Débroussailler ensemble

Il y a une quinzaine d’années, dans un article publié dans 24 Images, Marie-Claude Loiselle se questionnait déjà sur ce rapport particulier qui réunit le territoire québécois et ses fictions au cinéma. Se désolant entre autres de l’absence de scènes d’hiver dans la production cinématographique du tournant des années 2000, elle relevait alors la nécessité de se représenter, comme peuple et comme territoire, afin d’en tirer quelque chose « d’essentiel et de spécifique » :

Ce qui est en jeu dans ce rapport étroit du cinéma au territoire, c'est une manière de faire corps avec ce que l'on raconte, ce que l'on montre, qui n'est peut-être pas la seule manière, mais certainement une des plus déterminantes dans la mesure où le cinéma, dans ce qu'il offre de plus fort, est un regard porté sur le monde (2000, p. 21).

Mettre en scène de façon identifiable un territoire, une conscience spatiale, c'est d’abord représenter ceux qui l’habitent et « entendre en écho la manière dont les groupes affinitaires qui en partagent l’étendue voient le monde, dans la mesure où ce qui fait exister ce territoire, c'est avant tout le sens que lui donnent ceux qui le peuplent à travers une culture et une mémoire » (Loiselle 2000, 23). Si le cinéma du tournant des années 2000 présentait souvent comme toile de fond un espace urbain flottant, fragmenté ou anonyme [7], on observe au contraire un déplacement vers les zones secondaires — péri-urbaines et régionales — dans le cinéma plus récent. À la manière du paysage littéraire et musical, on remarque donc que la plus récente effervescence du cinéma d’auteur québécois a su jeter un éclairage nouveau sur des territoires trop peu colonisés par la fiction. Ces nouveaux lieux de l’imaginaire, qui représentent un des plus importants déplacements du mouvement, permettent d’alimenter une réflexion sur l’appartenance au monde et les multiples transformations du chez-soi.

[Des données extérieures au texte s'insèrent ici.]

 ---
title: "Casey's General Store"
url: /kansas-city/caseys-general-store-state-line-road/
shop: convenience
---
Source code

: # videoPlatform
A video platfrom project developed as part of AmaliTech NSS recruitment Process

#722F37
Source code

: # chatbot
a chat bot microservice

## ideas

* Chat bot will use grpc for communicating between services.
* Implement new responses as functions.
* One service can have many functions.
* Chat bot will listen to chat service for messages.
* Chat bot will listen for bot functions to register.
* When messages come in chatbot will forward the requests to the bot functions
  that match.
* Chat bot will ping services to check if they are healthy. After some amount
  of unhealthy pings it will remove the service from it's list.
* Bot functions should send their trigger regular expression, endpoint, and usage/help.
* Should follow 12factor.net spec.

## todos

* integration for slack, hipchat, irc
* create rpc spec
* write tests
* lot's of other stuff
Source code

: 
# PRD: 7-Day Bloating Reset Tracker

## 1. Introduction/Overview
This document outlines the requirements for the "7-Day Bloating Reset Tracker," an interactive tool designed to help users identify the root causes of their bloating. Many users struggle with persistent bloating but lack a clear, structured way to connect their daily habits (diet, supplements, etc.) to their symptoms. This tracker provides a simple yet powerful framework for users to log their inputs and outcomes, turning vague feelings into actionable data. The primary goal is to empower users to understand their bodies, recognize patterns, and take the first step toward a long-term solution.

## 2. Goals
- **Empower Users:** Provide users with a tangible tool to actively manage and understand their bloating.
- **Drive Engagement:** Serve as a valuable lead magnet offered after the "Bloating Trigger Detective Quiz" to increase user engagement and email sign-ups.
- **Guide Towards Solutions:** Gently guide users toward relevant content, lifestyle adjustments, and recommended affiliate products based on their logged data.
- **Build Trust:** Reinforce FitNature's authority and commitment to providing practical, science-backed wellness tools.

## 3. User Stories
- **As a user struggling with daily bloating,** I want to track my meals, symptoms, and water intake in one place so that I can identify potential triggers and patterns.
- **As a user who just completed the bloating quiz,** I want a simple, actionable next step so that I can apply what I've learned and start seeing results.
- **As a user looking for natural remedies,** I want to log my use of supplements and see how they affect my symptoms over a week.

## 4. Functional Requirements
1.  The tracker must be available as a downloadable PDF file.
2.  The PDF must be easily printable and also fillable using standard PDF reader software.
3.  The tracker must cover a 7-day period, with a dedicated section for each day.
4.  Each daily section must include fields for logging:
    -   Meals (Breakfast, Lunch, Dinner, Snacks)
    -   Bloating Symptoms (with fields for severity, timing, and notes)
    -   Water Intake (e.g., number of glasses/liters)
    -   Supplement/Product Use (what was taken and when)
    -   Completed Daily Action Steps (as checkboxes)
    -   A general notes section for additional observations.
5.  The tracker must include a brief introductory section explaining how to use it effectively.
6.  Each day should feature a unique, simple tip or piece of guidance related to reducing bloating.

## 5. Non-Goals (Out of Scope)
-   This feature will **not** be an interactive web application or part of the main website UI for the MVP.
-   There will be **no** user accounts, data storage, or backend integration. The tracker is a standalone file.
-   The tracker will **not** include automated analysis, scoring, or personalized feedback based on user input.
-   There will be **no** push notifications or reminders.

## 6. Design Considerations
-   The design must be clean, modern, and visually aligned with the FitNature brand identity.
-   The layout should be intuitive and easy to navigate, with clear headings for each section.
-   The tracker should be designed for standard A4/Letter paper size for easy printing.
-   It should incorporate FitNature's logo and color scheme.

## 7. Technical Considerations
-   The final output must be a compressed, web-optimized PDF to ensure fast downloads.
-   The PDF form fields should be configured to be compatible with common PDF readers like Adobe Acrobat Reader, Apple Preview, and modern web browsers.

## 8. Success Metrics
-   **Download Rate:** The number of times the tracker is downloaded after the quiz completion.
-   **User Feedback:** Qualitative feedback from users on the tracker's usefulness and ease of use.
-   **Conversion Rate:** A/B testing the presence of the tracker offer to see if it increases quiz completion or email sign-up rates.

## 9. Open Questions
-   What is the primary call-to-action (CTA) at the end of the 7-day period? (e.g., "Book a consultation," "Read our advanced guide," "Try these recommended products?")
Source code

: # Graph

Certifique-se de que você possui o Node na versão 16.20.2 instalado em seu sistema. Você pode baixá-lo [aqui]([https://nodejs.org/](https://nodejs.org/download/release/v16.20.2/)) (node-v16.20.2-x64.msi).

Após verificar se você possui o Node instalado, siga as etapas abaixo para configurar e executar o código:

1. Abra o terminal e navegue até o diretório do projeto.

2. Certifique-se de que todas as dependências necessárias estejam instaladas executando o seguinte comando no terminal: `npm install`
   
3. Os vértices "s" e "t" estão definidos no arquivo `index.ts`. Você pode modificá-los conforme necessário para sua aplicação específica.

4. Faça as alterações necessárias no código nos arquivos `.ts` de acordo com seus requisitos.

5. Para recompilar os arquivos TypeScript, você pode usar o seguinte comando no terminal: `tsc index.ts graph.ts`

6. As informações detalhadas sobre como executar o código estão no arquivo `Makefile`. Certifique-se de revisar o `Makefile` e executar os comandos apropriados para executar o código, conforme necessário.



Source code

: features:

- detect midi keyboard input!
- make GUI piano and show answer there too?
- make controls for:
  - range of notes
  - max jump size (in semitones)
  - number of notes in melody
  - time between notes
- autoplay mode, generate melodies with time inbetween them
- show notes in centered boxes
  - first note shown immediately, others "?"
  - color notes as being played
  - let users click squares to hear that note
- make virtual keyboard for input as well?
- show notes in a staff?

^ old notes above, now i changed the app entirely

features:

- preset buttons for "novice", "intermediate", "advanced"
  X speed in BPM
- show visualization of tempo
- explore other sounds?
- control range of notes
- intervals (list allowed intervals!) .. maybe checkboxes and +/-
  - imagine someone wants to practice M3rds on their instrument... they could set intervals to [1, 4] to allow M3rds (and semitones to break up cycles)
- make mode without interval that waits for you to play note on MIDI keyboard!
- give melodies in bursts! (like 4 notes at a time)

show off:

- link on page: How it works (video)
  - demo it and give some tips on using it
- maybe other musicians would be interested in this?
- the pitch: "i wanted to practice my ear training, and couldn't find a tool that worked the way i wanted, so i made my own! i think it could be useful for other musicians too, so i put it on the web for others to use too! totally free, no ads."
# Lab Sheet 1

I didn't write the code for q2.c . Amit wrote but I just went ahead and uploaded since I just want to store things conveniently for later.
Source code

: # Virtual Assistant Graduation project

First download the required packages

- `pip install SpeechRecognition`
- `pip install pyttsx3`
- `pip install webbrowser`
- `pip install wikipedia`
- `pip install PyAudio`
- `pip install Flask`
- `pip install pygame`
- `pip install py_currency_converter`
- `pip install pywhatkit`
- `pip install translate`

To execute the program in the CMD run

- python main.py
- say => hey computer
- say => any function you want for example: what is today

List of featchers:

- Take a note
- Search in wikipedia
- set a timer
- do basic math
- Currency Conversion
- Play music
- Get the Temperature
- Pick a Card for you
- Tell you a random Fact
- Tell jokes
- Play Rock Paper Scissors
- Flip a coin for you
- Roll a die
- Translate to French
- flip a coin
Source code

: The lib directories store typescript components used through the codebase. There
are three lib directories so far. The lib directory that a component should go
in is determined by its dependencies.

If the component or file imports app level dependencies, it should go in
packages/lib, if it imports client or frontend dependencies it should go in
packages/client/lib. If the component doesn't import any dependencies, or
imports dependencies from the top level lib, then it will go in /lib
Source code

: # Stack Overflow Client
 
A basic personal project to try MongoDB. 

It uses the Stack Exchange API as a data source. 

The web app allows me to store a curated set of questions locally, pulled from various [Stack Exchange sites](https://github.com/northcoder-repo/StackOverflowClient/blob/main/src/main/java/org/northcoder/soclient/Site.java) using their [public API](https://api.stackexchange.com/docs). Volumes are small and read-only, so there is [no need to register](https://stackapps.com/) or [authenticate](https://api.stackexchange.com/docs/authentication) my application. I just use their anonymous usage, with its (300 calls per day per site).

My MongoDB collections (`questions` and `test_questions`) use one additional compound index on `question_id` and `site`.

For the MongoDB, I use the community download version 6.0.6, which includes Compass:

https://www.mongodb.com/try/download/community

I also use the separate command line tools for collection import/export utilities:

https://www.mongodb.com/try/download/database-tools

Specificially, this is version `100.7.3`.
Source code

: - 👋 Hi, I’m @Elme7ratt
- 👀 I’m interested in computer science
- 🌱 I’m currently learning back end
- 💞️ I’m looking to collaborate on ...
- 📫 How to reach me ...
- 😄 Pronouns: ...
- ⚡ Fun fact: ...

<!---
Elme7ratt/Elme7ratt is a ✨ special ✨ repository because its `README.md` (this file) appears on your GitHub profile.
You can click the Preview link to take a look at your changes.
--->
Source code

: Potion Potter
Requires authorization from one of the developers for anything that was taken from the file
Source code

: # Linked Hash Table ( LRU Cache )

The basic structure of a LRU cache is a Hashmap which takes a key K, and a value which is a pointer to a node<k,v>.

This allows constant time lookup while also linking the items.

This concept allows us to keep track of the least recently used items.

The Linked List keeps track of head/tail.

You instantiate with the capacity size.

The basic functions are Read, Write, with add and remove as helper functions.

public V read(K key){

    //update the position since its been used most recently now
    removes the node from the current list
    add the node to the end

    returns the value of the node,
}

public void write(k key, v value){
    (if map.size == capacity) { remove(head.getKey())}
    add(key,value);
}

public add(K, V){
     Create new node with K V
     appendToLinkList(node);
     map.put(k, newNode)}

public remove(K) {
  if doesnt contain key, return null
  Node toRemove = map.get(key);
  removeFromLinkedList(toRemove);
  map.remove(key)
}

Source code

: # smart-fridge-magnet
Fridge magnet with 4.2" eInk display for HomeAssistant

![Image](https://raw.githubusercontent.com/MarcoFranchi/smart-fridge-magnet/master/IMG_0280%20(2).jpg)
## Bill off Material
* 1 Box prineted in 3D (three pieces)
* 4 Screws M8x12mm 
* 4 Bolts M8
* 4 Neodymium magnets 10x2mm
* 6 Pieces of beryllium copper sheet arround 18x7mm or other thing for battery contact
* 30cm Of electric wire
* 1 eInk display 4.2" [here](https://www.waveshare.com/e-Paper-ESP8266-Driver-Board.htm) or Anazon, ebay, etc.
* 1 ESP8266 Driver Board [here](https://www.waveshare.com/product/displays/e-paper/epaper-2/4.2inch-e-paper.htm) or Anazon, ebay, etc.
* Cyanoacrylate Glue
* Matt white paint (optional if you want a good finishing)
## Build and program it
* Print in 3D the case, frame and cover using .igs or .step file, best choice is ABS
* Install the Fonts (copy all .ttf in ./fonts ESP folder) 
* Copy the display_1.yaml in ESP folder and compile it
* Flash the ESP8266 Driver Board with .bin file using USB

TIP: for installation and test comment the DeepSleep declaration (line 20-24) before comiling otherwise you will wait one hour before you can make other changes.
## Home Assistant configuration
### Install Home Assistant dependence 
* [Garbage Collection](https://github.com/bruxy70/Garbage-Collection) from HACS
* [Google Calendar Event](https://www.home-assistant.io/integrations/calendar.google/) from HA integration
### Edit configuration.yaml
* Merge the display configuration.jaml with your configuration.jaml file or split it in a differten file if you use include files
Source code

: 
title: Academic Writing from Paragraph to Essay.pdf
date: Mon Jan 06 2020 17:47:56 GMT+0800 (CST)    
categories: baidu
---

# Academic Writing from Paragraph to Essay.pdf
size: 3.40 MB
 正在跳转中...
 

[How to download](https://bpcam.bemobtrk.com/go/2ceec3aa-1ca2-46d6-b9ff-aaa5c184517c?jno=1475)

     Le territoire québécois, tel qu’il se voit représenté au cinéma, peut se comprendre comme un espace de cohérence pour la communauté. Ce territoire de la fiction peut se lire à travers, entre autres, un certain pragmatisme, un goût prononcé pour le folklore national et le recours à une langue vernaculaire. Au-delà de l’espace géographique, cet espace de cohérence permet dès lors de penser la nation par le regroupement de données culturelles et de thèmes communs. Comment traverser, habiter, occuper, défendre, coloniser ou revendiquer son territoire : voilà des questions qui ont hanté les traditions littéraires et cinématographiques québécoises depuis leurs débuts. La longue route cahoteuse qui mène jusqu’au Maine dans J. A Martin photographe (Jean Beaudin, 1977), les paysages enneigés des Chaudière-Appalaches dans Mon oncle Antoine (Claude Jutra, 1971) ou la forêt dense de Lanaudière dans Le Temps d’une chasse (Francis Makiewicz, 1972) sont autant d’exemples d’un territoire fondateur, qui s’affichera au cinéma comme un vecteur identitaire de la communauté. Mais que se passe-t-il donc de neuf? Qu’y a-t-il de « nouveau » dans ce néoterroir?

     Pour Rafaël Ouellet, le village de Dégelis constitue le terreau fertile de ses quatre longs-métrages. C’est toutefois Camion (2012) qui laisse la plus grande part au territoire bordé par les forêts du Témiscouata. La région filmée par Ouellet n’est pas particulièrement bucolique : c’est un territoire dense et forestier, d’où émergent de petites maisonnettes carrées qui longent les routes secondaires. Tout comme Rafaël Ouellet, Sébastien Pilote est retourné dans sa région natale (ici, le Saguenay-Lac-Saint-Jean) pour brosser le portrait d’un territoire excentré. Filmé l’hiver, son film Le Vendeur met en scène un climat hostile, face auquel les personnages doivent se battre continuellement. Le petit commerce de voitures usagées où travaille Marcel, personnage principal du film, est balayé par les éléments et devient rapidement le point central à partir duquel se déterminent les rapports entre hommes.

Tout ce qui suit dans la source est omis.